Investigations of “normal” planetary nebulae (PNe)

The rapid development of improved detectors and computing facilities and the extensive morphological inventory has put astronomers in the position of a forced understanding of the variety of shapes in which PNe appear. However, interpreting the three-dimensional structures of PNe requires a variety of additional investigations: chemical analysis, determination of the densities and temperatures within the nebulae, measurements and interpretation of expansion velocities, determination of the distances to the nebulae. We have carried out all these procedures which are sometimes time consuming but also challenging to confirm our spatio-kinematical modeling of PNe.



Novae and peculiar erruptive Variables


Novae – especially recurrent Novae with several outburst known - represent an extreme astrophysical laboratory. Novae are double stars at which one evolved solid partner (white dwarf or neutron star) accretes mass of his companion. We carry out both, visual observations in Chile and at our own facilities, and numerical calculations to determine the structure of these objects. However, Novae are also indicators of extragalactic populations. We intend to use them to study the inter galactic stellar population.


Peculiar eruptive variables (e.g. V838 Mon):

V838 Mon – originally classified as Nova – attracted the astrophysical community after its second outburst, which was discovered at the observatory here in Innsbruck. The spectral evolution of V838 Mon was as peculiar as its light curve. In spite of large ejection velocities at the outburst onset (~500 km/sec), the expanding ejecta never reached optically thin conditions. It remained optically thick and got cooler and cooler with time, initially mimicking a K giant, then making a complete excursion along the whole sequence of M giant spectra down to M10, and finally entering the realm of L-type supergiants, a spectral type never seen before anywhere in the Universe and characterized by temperatures so low that were previously measured only in brown dwarfs.
Little consensus has been reached so far on the nature and causes of the outburst of V838 Mon.

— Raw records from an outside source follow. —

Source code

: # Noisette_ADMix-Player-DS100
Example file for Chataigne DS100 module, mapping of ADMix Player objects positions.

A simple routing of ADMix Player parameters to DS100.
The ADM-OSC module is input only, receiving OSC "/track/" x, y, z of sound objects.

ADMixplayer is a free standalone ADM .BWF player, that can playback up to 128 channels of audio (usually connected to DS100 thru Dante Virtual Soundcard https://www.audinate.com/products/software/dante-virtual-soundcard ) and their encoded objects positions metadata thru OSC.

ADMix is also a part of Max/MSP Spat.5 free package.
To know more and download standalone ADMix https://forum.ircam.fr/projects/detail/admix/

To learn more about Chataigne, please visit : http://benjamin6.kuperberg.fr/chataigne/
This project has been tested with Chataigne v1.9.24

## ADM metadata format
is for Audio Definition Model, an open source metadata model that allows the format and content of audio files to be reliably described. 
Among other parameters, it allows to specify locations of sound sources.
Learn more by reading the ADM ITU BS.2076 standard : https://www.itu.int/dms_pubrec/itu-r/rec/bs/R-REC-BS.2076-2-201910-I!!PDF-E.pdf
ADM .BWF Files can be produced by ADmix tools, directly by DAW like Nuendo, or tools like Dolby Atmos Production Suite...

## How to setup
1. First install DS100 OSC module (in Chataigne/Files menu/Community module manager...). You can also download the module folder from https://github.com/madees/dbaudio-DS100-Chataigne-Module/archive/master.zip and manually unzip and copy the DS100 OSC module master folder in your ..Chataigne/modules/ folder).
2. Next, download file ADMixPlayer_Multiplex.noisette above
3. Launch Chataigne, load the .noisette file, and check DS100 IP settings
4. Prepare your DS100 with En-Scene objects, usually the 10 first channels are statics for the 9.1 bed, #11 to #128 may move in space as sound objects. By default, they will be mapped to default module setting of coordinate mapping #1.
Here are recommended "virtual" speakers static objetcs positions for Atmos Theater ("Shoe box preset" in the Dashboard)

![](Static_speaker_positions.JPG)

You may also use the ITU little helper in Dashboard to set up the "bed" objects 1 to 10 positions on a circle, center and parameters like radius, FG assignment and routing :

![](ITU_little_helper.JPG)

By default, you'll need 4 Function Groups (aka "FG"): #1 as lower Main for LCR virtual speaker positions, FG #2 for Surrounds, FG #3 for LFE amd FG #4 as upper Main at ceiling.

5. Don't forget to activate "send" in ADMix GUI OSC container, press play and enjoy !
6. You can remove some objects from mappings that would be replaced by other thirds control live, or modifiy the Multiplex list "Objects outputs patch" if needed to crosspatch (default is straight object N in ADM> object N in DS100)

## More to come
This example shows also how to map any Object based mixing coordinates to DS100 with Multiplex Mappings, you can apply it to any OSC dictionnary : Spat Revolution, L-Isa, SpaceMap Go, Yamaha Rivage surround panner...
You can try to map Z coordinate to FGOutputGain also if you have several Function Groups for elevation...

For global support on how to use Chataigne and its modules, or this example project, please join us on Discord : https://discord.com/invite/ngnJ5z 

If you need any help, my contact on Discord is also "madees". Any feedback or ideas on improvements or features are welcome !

The interpretations published in the literature cover a wide range of possibilities such as the swallowing of giant planets, merging of the components of a binary star, surface helium flash in a highly evolved and very massive star and a highly degenerate hydrogen flash in a low mass, cool and very slowly accreting white dwarf.


The “born-again” PNe

The majority of central stars of PNe are burning hydrogen until they turn into white dwarfs (WD) when nuclear burning ceases. The theory of late stages of giant stars (asymptotic giant branch = AGB) and post-AGB evolution predicts, that the post-AGB evolution to a hot WD makes up for about 1/10 of the AGB star's thermal-pulse cycle time, the latter being about 100 000 years. Thus there is roughly a 10% chance that a final thermal pulse of the helium-burning shell occurs during the remnant's transit towards the WD stage.
The release of gravothermal energy by the flashing helium shell forces the already very compact star to expand back to giant dimensions: the so-called born-again scenario. It is still not possible to predict accurate numbers concerning the probability of the born-again. The working group investigates the know objects of the class and attempts to predict the behavior by use of numerical hydrodynamic model calculations.